Segment Start: Available data
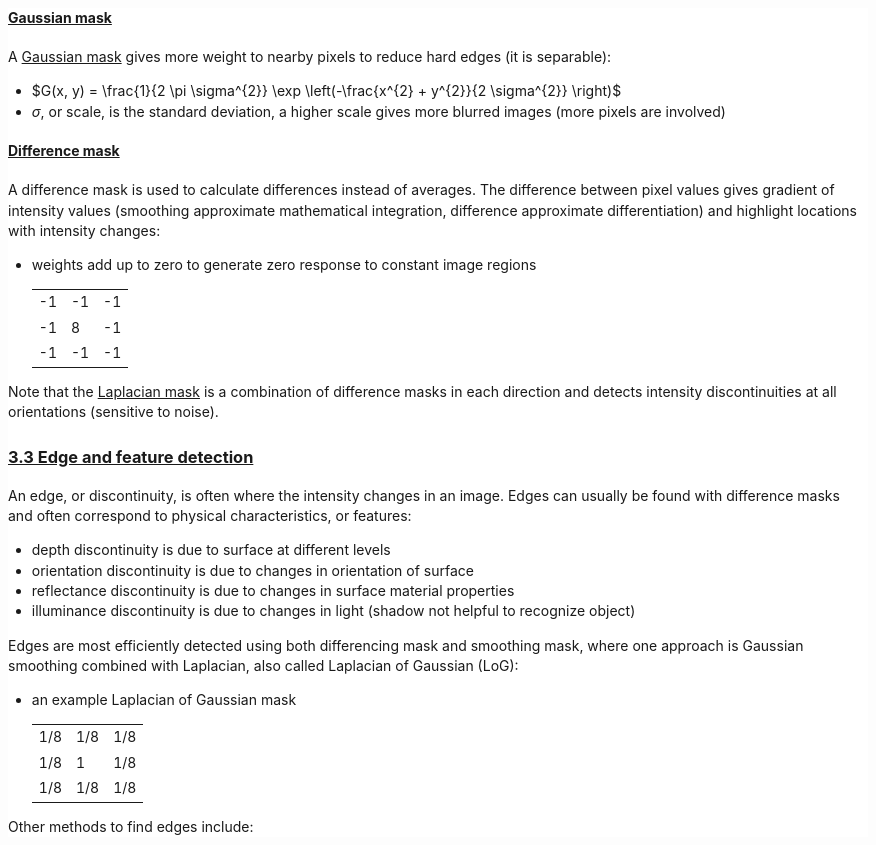 #### <a name="3.2.1" class="anchor"></a> [Gaussian mask](#3.2.1)

A [Gaussian mask](https://en.wikipedia.org/wiki/Gaussian_blur) gives more weight to nearby pixels to reduce hard edges (it is separable):

- $G(x, y) = \frac{1}{2 \pi \sigma^{2}} \exp \left(-\frac{x^{2} + y^{2}}{2 \sigma^{2}} \right)$
- $\sigma$, or scale, is the standard deviation, a higher scale gives more blurred images (more pixels are involved)

#### <a name="3.2.2" class="anchor"></a> [Difference mask](#3.2.2)

A difference mask is used to calculate differences instead of averages. The difference between pixel values gives gradient of intensity values (smoothing approximate mathematical integration, difference approximate differentiation) and highlight locations with intensity changes:

- weights add up to zero to generate zero response to constant image regions

	|    |    |    |
	| -- | -- | -- |
	| -1 | -1 | -1 |
	| -1 | 8  | -1 |
	| -1 | -1 | -1 |

Note that the [Laplacian mask](https://en.wikipedia.org/wiki/Discrete_Laplace_operator#Image_processing) is a combination of difference masks in each direction and detects intensity discontinuities at all orientations (sensitive to noise).

### <a name="3.3" class="anchor"></a> [3.3 Edge and feature detection](#3.3)

An edge, or discontinuity, is often where the intensity changes in an image. Edges can usually be found with difference masks and often correspond to physical characteristics, or features:

- depth discontinuity is due to surface at different levels
- orientation discontinuity is due to changes in orientation of surface
- reflectance discontinuity is due to changes in surface material properties
- illuminance discontinuity is due to changes in light (shadow not helpful to recognize object)

Edges are most efficiently detected using both differencing mask and smoothing mask, where one approach is Gaussian smoothing combined with Laplacian, also called Laplacian of Gaussian (LoG):

- an example Laplacian of Gaussian mask

	|     |     |     |
	| --- | --- | --- |
	| 1/8 | 1/8 | 1/8 |
	| 1/8 | 1   | 1/8 |
	| 1/8 | 1/8 | 1/8 |

Other methods to find edges include:
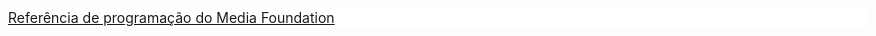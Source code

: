 
<dl> <dt>

[Referência de programação do Media Foundation](media-foundation-programming-reference.md)
</dt> </dl>

 

 
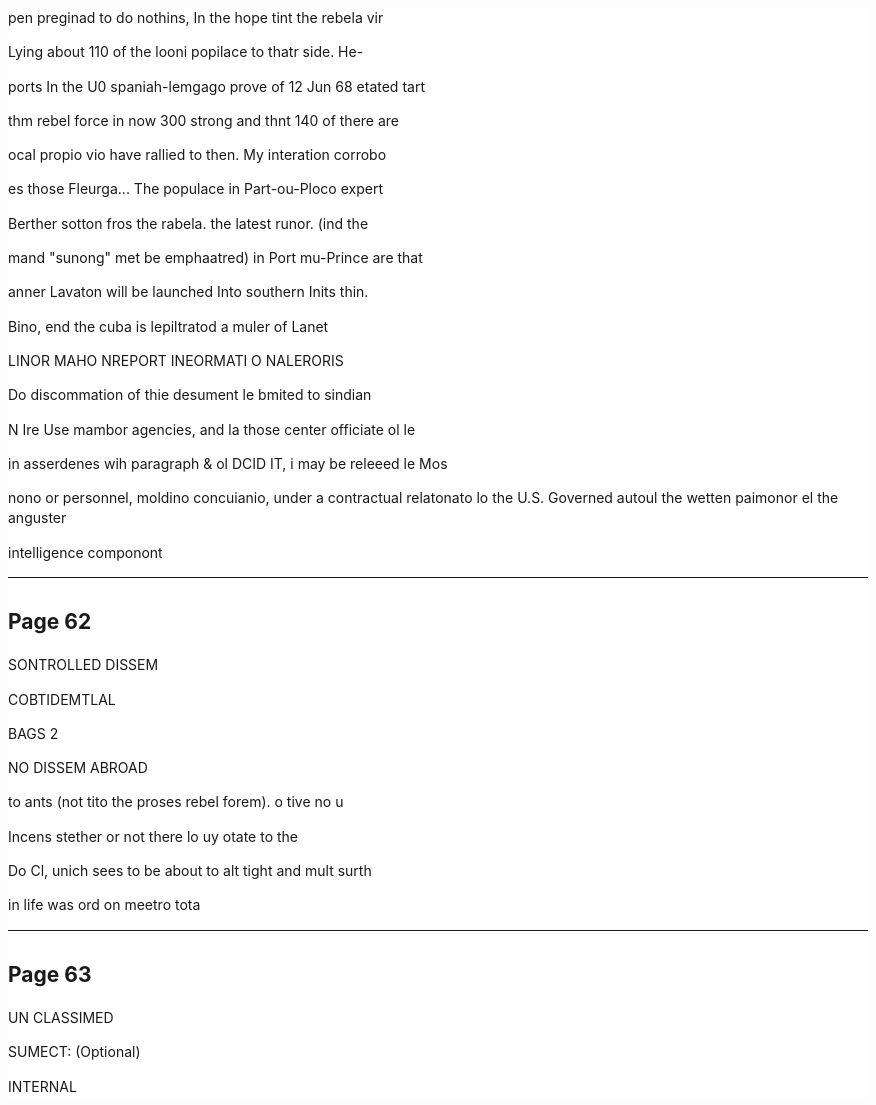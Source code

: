 pen preginad to do nothins, In the hope tint the rebela vir

Lying about 110 of the looni popilace to thatr side. He-

ports In the U0 spaniah-lemgago prove of 12 Jun 68 etated tart

thm rebel force in now 300 strong and thnt 140 of there are

ocal propio vio have rallied to then. My interation corrobo

es those Fleurga... The populace in Part-ou-Ploco expert

Berther sotton fros the rabela. the latest runor. (ind the

mand "sunong" met be emphaatred) in Port mu-Prince are that

anner Lavaton will be launched Into southern Inits thin.

Bino, end the cuba is lepiltratod a muler of Lanet

LINOR MAHO NREPORT INEORMATI O NALERORIS

Do discommation of thie desument le bmited to sindian

N Ire Use mambor agencies, and la those center officiate ol le

in asserdenes wih paragraph & ol DCID IT, i may be releeed le Mos

nono or personnel, moldino concuianio, under a contractual relatonato lo the U.S. Governed autoul the wetten paimonor el the anguster

intelligence componont

---

## Page 62

SONTROLLED DISSEM

COBTIDEMTLAL

BAGS 2

NO DISSEM ABROAD

to ants (not tito the proses rebel forem). o tive no u

Incens stether or not there lo uy otate to the

Do Cl, unich sees to be about to alt tight and mult surth

in life was ord on meetro tota

---

## Page 63

UN CLASSIMED

SUMECT: (Optional)

INTERNAL
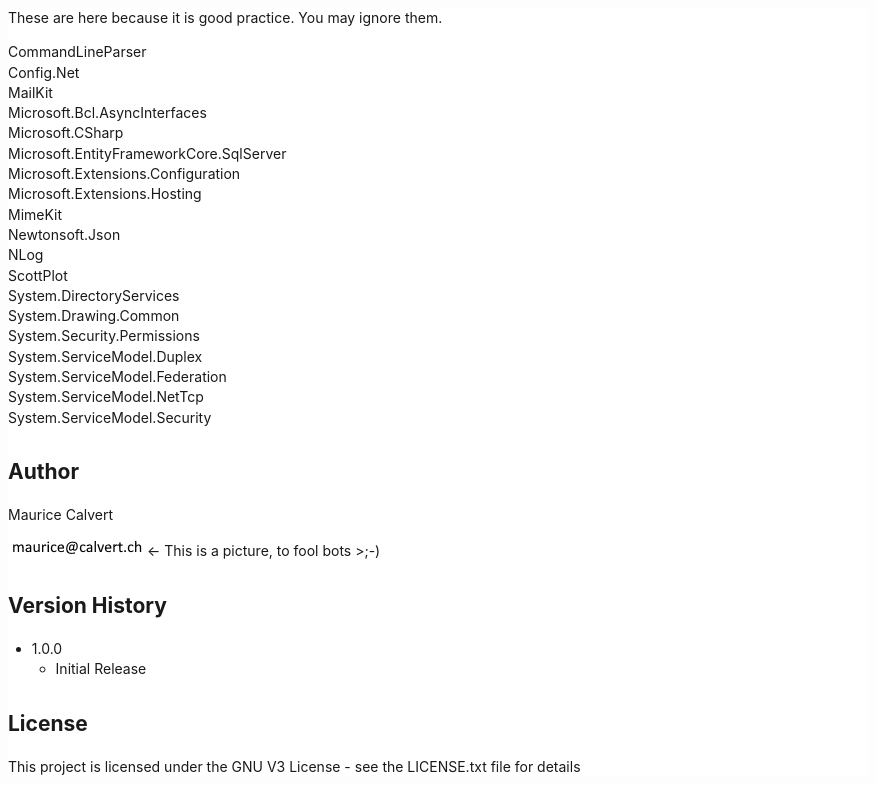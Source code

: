 These are here because it is good practice. You may ignore them.

CommandLineParser  
Config&period;Net  
MailKit  
Microsoft.Bcl.AsyncInterfaces  
Microsoft.CSharp  
Microsoft.EntityFrameworkCore.SqlServer  
Microsoft.Extensions.Configuration  
Microsoft.Extensions.Hosting  
MimeKit  
Newtonsoft.Json  
NLog  
ScottPlot  
System.DirectoryServices  
System.Drawing.Common  
System.Security.Permissions  
System.ServiceModel.Duplex  
System.ServiceModel.Federation  
System.ServiceModel.NetTcp  
System.ServiceModel.Security  

## Author

Maurice Calvert

![](Assets/momo.jpg "") <- This is a picture, to fool bots >;-)

## Version History

* 1.0.0
    * Initial Release

## License

This project is licensed under the GNU V3 License - see the LICENSE.txt file for details

[1]: assets/configuring.md
[2]: assets/reporting.md
[3]: https://learn.microsoft.com/en-us/sql/ssms/download-sql-server-management-studio-ssms?view=sql-server-ver16
[4]: https://visualstudio.microsoft.com/downloads/
[5]: https://support.google.com/a/answer/176600?hl=en
[6]: https://www.microsoft.com/en-us/sql-server/sql-server-downloads
[7]: https://enphase.com/installers/communication
[8]: https://learn.microsoft.com/en-us/windows/win32/taskschd/task-scheduler-start-page
[9]: https://learn.microsoft.com/en-us/troubleshoot/windows-client/deployment/create-user-defined-service
[10]: assets/isolating.md
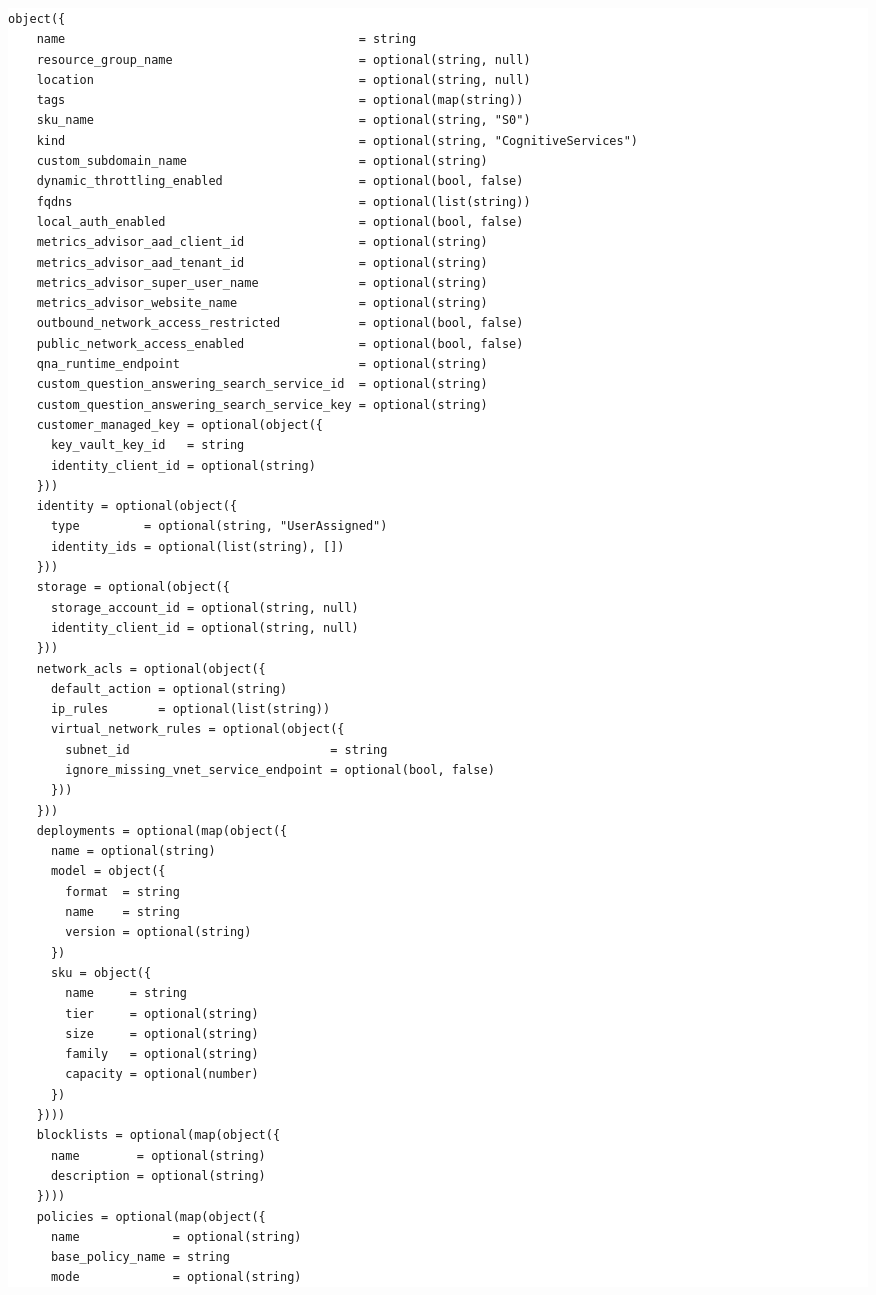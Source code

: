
 ```hcl
object({
    name                                         = string
    resource_group_name                          = optional(string, null)
    location                                     = optional(string, null)
    tags                                         = optional(map(string))
    sku_name                                     = optional(string, "S0")
    kind                                         = optional(string, "CognitiveServices")
    custom_subdomain_name                        = optional(string)
    dynamic_throttling_enabled                   = optional(bool, false)
    fqdns                                        = optional(list(string))
    local_auth_enabled                           = optional(bool, false)
    metrics_advisor_aad_client_id                = optional(string)
    metrics_advisor_aad_tenant_id                = optional(string)
    metrics_advisor_super_user_name              = optional(string)
    metrics_advisor_website_name                 = optional(string)
    outbound_network_access_restricted           = optional(bool, false)
    public_network_access_enabled                = optional(bool, false)
    qna_runtime_endpoint                         = optional(string)
    custom_question_answering_search_service_id  = optional(string)
    custom_question_answering_search_service_key = optional(string)
    customer_managed_key = optional(object({
      key_vault_key_id   = string
      identity_client_id = optional(string)
    }))
    identity = optional(object({
      type         = optional(string, "UserAssigned")
      identity_ids = optional(list(string), [])
    }))
    storage = optional(object({
      storage_account_id = optional(string, null)
      identity_client_id = optional(string, null)
    }))
    network_acls = optional(object({
      default_action = optional(string)
      ip_rules       = optional(list(string))
      virtual_network_rules = optional(object({
        subnet_id                            = string
        ignore_missing_vnet_service_endpoint = optional(bool, false)
      }))
    }))
    deployments = optional(map(object({
      name = optional(string)
      model = object({
        format  = string
        name    = string
        version = optional(string)
      })
      sku = object({
        name     = string
        tier     = optional(string)
        size     = optional(string)
        family   = optional(string)
        capacity = optional(number)
      })
    })))
    blocklists = optional(map(object({
      name        = optional(string)
      description = optional(string)
    })))
    policies = optional(map(object({
      name             = optional(string)
      base_policy_name = string
      mode             = optional(string)
```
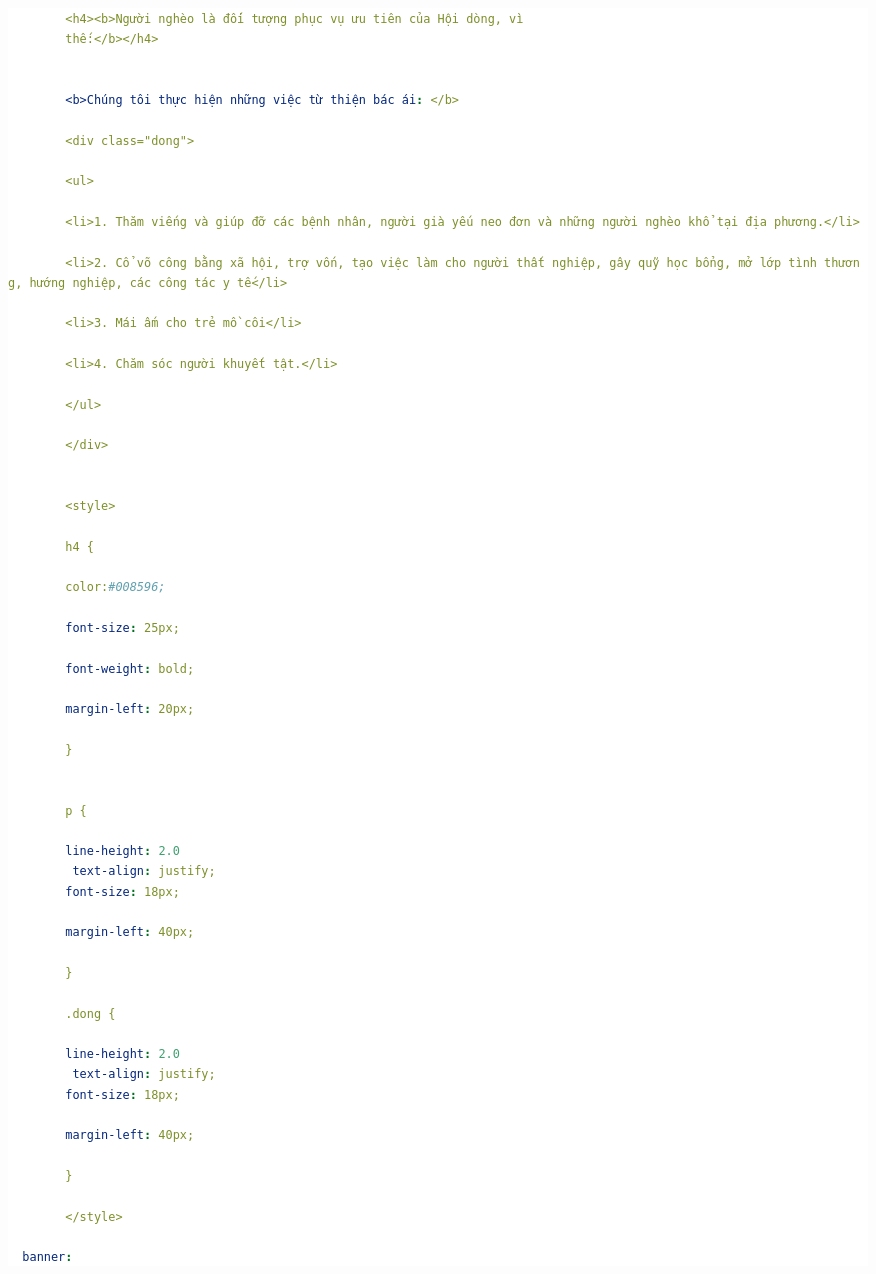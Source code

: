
 ```yaml
        <h4><b>Người nghèo là đối tượng phục vụ ưu tiên của Hội dòng, vì
        thế:</b></h4>


        <b>Chúng tôi thực hiện những việc từ thiện bác ái: </b>

        <div class="dong">

        <ul>

        <li>1. Thăm viếng và giúp đỡ các bệnh nhân, người già yếu neo đơn và những người nghèo khổ tại địa phương.</li>

        <li>2. Cổ võ công bằng xã hội, trợ vốn, tạo việc làm cho người thất nghiệp, gây quỹ học bổng, mở lớp tình thương, hướng nghiệp, các công tác y tế</li>

        <li>3. Mái ấm cho trẻ mồ côi</li>

        <li>4. Chăm sóc người khuyết tật.</li>

        </ul>

        </div>


        <style>

        h4 {

        color:#008596; 

        font-size: 25px;

        font-weight: bold;

        margin-left: 20px;

        }


        p {

        line-height: 2.0
         text-align: justify;
        font-size: 18px;

        margin-left: 40px;
         
        }

        .dong {

        line-height: 2.0
         text-align: justify;
        font-size: 18px;

        margin-left: 40px;
         
        }

        </style>

  banner:
```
Segment End: Available data
Directions
Would you reproduce, exactly and with nothing added, every line from the beginning of the entries above through the line that contains "A [Gaussian mask](https://en.wikipedia.org/wiki/Gaussian_blur)", both included, leaving out the pictures?

Solution for this exercise
 #### <a name="3.2.1" class="anchor"></a> [Gaussian mask](#3.2.1)

A [Gaussian mask](https://en.wikipedia.org/wiki/Gaussian_blur) gives more weight to nearby pixels to reduce hard edges (it is separable):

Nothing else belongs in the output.